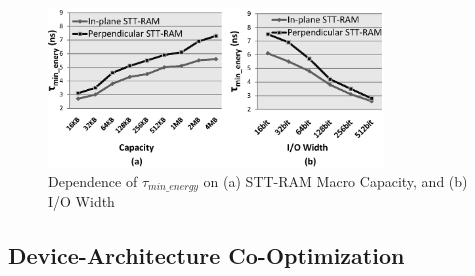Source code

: \begin{figure}[t]
  \centering
  \includegraphics[width=3.5in]{fig/MinEnergy.eps}
  \caption{Dependence of $\tau_{min\_energy}$ on (a) STT-RAM Macro Capacity, and (b) I/O Width}
  \label{fig:minenergy}
\end{figure}

\subsection{Device-Architecture Co-Optimization}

-------

BRIEF - The output is the records exactly as they read, with no pictures in it.

ANSWER BOX -
Source code

: \begin{figure}[t]
  \centering
  \includegraphics[width=3.5in]{fig/MinEnergy.eps}
  \caption{Dependence of $\tau_{min\_energy}$ on (a) STT-RAM Macro Capacity, and (b) I/O Width}
  \label{fig:minenergy}
\end{figure}

\subsection{Device-Architecture Co-Optimization}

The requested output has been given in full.